At the moment, however, the biggest unknown is the threat to our very system of constitutional government.

If, as now seems possible, Vice President Gore loses the popular vote to Gov. George W. Bush but wins more than 270 Electoral College votes, he will be the constitutionally elected President.

But, especially if Republicans keep control of the House and Senate, Gore would be tainted and perhaps even crippled for his entire term, unable to claim any kind of popular mandate and regarded by many of his foes as illegitimate.

“God help us if there's a split decision,” says pollster John Zogby. “I think you'd see a full-blown effort to delegitimize the winning candidate to the point of not recognizing his authority.”

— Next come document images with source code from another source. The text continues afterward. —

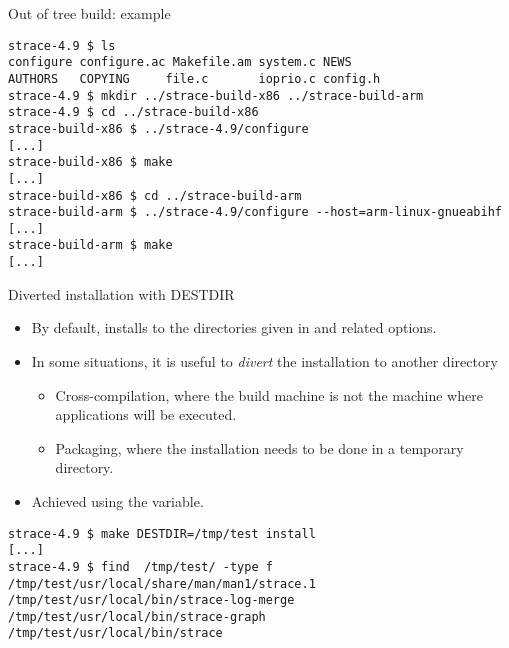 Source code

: \begin{frame}[fragile]{Out of tree build: example}

  \begin{block}{}
{\scriptsize
\begin{verbatim}
strace-4.9 $ ls
configure configure.ac Makefile.am system.c NEWS
AUTHORS   COPYING     file.c       ioprio.c config.h
strace-4.9 $ mkdir ../strace-build-x86 ../strace-build-arm
strace-4.9 $ cd ../strace-build-x86
strace-build-x86 $ ../strace-4.9/configure
[...]
strace-build-x86 $ make
[...]
strace-build-x86 $ cd ../strace-build-arm
strace-build-arm $ ../strace-4.9/configure --host=arm-linux-gnueabihf
[...]
strace-build-arm $ make
[...]
\end{verbatim}}
\end{block}

\end{frame}

\begin{frame}[fragile]{Diverted installation with DESTDIR}

  \begin{itemize}

  \item By default,  installs to the directories
    given in  and related options.

  \item In some situations, it is useful to {\em divert} the
    installation to another directory
    \begin{itemize}
    \item Cross-compilation, where the build machine is not the
      machine where applications will be executed.
    \item Packaging, where the installation needs to be done in a
      temporary directory.
    \end{itemize}

  \item Achieved using the  variable.
  \end{itemize}

  \begin{block}{}
{\tiny
\begin{verbatim}
strace-4.9 $ make DESTDIR=/tmp/test install
[...]
strace-4.9 $ find  /tmp/test/ -type f
/tmp/test/usr/local/share/man/man1/strace.1
/tmp/test/usr/local/bin/strace-log-merge
/tmp/test/usr/local/bin/strace-graph
/tmp/test/usr/local/bin/strace
\end{verbatim}}
\end{block}

\end{frame}

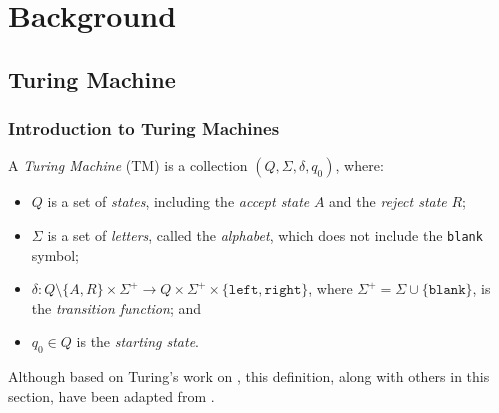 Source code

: \chapter{Background}
\section{Turing Machine}
\subsection{Introduction to Turing Machines}
A \emph{Turing Machine} (TM) is a collection $(Q, \Sigma, \delta, q_0)$, where:
\begin{itemize}
    \item $Q$ is a set of \emph{states}, including the \emph{accept state} $A$ and the \emph{reject state} $R$;
    \item $\Sigma$ is a set of \emph{letters}, called the \emph{alphabet}, which does not include the \texttt{blank} symbol;
    \item $\delta \colon Q \setminus \{A, R\} \times \Sigma^+ \to Q \times \Sigma^+ \times \{\texttt{left}, \texttt{right}\}$, where $\Sigma^+ = \Sigma \cup \{\texttt{blank}\}$, is the \emph{transition function}; and
    \item $q_0 \in Q$ is the \emph{starting state}.
\end{itemize}
Although based on Turing's work on \citet{turing1936computable}, this definition, along with others in this section, have been adapted from \citet{hopcroft2001automata}.

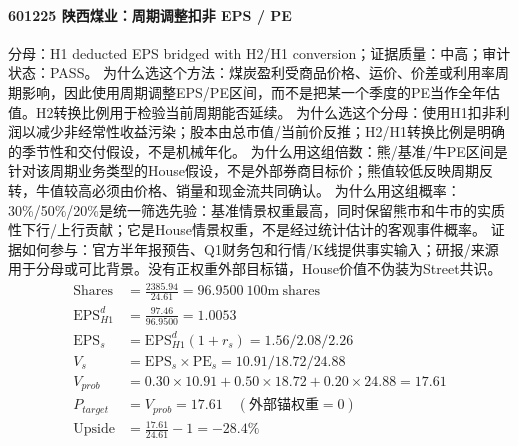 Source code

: \paragraph{601225 陕西煤业：周期调整扣非 EPS / PE}
分母：H1 deducted EPS bridged with H2/H1 conversion；证据质量：中高；审计状态：PASS。
为什么选这个方法：煤炭盈利受商品价格、运价、价差或利用率周期影响，因此使用周期调整EPS/PE区间，而不是把某一个季度的PE当作全年估值。H2转换比例用于检验当前周期能否延续。
为什么选这个分母：使用H1扣非利润以减少非经常性收益污染；股本由总市值/当前价反推；H2/H1转换比例是明确的季节性和交付假设，不是机械年化。
为什么用这组倍数：熊/基准/牛PE区间是针对该周期业务类型的House假设，不是外部券商目标价；熊值较低反映周期反转，牛值较高必须由价格、销量和现金流共同确认。
为什么用这组概率：30\%/50\%/20\%是统一筛选先验：基准情景权重最高，同时保留熊市和牛市的实质性下行/上行贡献；它是House情景权重，不是经过统计估计的客观事件概率。
证据如何参与：官方半年报预告、Q1财务包和行情/K线提供事实输入；研报/来源用于分母或可比背景。没有正权重外部目标锚，House价值不伪装为Street共识。
\begin{align*}
\mathrm{Shares} &= \frac{2385.94}{24.61}=96.9500\ \mathrm{100m\ shares}\\
\mathrm{EPS}_{H1}^d &= \frac{97.46}{96.9500}=1.0053\\
\mathrm{EPS}_s &= \mathrm{EPS}_{H1}^d(1+r_s)=1.56/2.08/2.26\\
V_s &= \mathrm{EPS}_s\times \mathrm{PE}_s=10.91/18.72/24.88\\
V_{prob} &= 0.30\times 10.91+0.50\times 18.72+0.20\times 24.88=17.61\\
P_{target} &= V_{prob}=17.61\quad(\text{外部锚权重}=0)\\
\mathrm{Upside} &= \frac{17.61}{24.61}-1=-28.4\%\\
\end{align*}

Former Republican National Chairman Haley Barbour says there would be-and could be-no opportunity to change the outcome by lobbying the 538 presidential electors. “Whoever gets those 270 votes is going to be the President, legitimately,” he said. “That's the system we have.”

The political reality is different. In 1992, after President Bush lost to Bill Clinton, former Sen. Bob Dole (R-Kan.) said he represented the 57% of Americans who voted against Clinton. In 1997, after Clinton won again, former House Speaker Newt Gingrich (R-Ga.) refused to answer with a simple yes when I asked him seven times whether Clinton was the legitimately elected President.

So not only is the presidency at stake, so is our system of governing.

Also under threat is the current guaranteed retirement benefit provided by Social Security - and perhaps even the health of the stock market.

David Langer, a consulting actuary in New York, argues that Bush's plan to divert Social Security taxes to private accounts has a little-noticed but basic flaw.

Bush's plan would divert up to $80 billion a year into the stock market (assuming most taxpayers participate). This flood of cash would drive up the price of stocks way beyond the value of their dividends.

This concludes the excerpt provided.